Directions:
Transcribe all the lines below exactly. Omit the pictures.
═════ Task material ═════
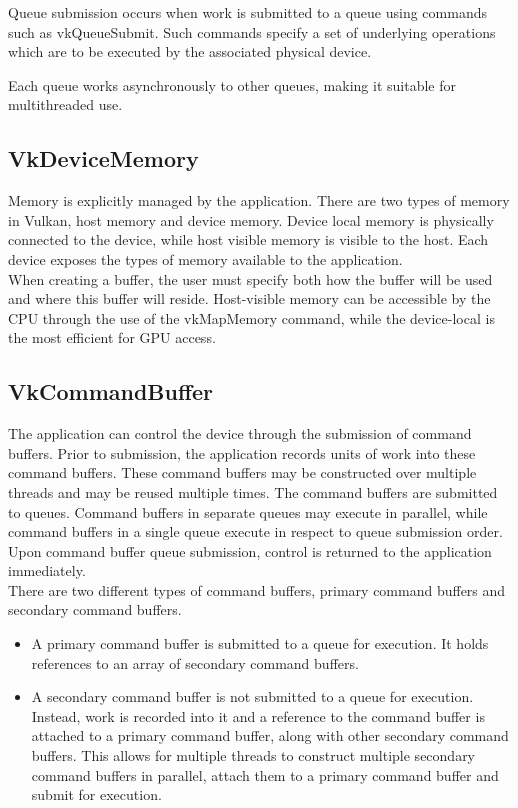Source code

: \documentclass[12pt]{report}
\theoremstyle{definition}
\begin{document}
        Queue submission occurs when work is submitted to a queue using commands
        such as vkQueueSubmit. Such commands specify a set of underlying
        operations which are to be executed by the associated physical
        device. 

        Each queue works asynchronously to other queues, making it suitable for
        multithreaded use.

      \subsection{VkDeviceMemory}

        Memory is explicitly managed by the application. There are two types of
        memory in Vulkan, host memory and device memory. Device local memory is
        physically connected to the device, while host visible memory is
        visible to the host. Each device exposes the types of memory available
        to the application. \\

        When creating a buffer, the user must specify both how the buffer will
        be used and where this buffer will reside. Host-visible memory can be
        accessible by the CPU through the use of the vkMapMemory command, while
        the device-local is the most efficient for GPU access.

      \subsection{VkCommandBuffer}

        The application can control the device through the submission of command
        buffers. Prior to submission, the application records units of work
        into these command buffers. These command buffers may be constructed
        over multiple threads and may be reused multiple times. The command
        buffers are submitted to queues. Command buffers in separate queues
        may execute in parallel, while command buffers in a single queue
        execute in respect to queue submission order. Upon command buffer
        queue submission, control is returned to the application immediately. \\

        There are two different types of command buffers,
        primary command buffers and secondary command buffers.

        \begin{itemize}
          \item A primary command buffer is submitted to a queue for execution.
          It holds references to an array of secondary command buffers.
          \item A secondary command buffer is not submitted to a queue for
          execution. Instead, work is recorded into it and a reference to the
          command buffer is attached to a primary command buffer, along with
          other secondary command buffers. This allows for multiple threads to
          construct multiple secondary command buffers in parallel, attach
          them to a primary command buffer and submit for execution.
        \end{itemize}
\end{document}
═════
Solution below:
Source code

: \documentclass[12pt]{report}
\theoremstyle{definition}
\begin{document}
        Queue submission occurs when work is submitted to a queue using commands
        such as vkQueueSubmit. Such commands specify a set of underlying
        operations which are to be executed by the associated physical
        device. 

        Each queue works asynchronously to other queues, making it suitable for
        multithreaded use.

      \subsection{VkDeviceMemory}

        Memory is explicitly managed by the application. There are two types of
        memory in Vulkan, host memory and device memory. Device local memory is
        physically connected to the device, while host visible memory is
        visible to the host. Each device exposes the types of memory available
        to the application. \\

        When creating a buffer, the user must specify both how the buffer will
        be used and where this buffer will reside. Host-visible memory can be
        accessible by the CPU through the use of the vkMapMemory command, while
        the device-local is the most efficient for GPU access.

      \subsection{VkCommandBuffer}

        The application can control the device through the submission of command
        buffers. Prior to submission, the application records units of work
        into these command buffers. These command buffers may be constructed
        over multiple threads and may be reused multiple times. The command
        buffers are submitted to queues. Command buffers in separate queues
        may execute in parallel, while command buffers in a single queue
        execute in respect to queue submission order. Upon command buffer
        queue submission, control is returned to the application immediately. \\

        There are two different types of command buffers,
        primary command buffers and secondary command buffers.

        \begin{itemize}
          \item A primary command buffer is submitted to a queue for execution.
          It holds references to an array of secondary command buffers.
          \item A secondary command buffer is not submitted to a queue for
          execution. Instead, work is recorded into it and a reference to the
          command buffer is attached to a primary command buffer, along with
          other secondary command buffers. This allows for multiple threads to
          construct multiple secondary command buffers in parallel, attach
          them to a primary command buffer and submit for execution.
        \end{itemize}
\end{document}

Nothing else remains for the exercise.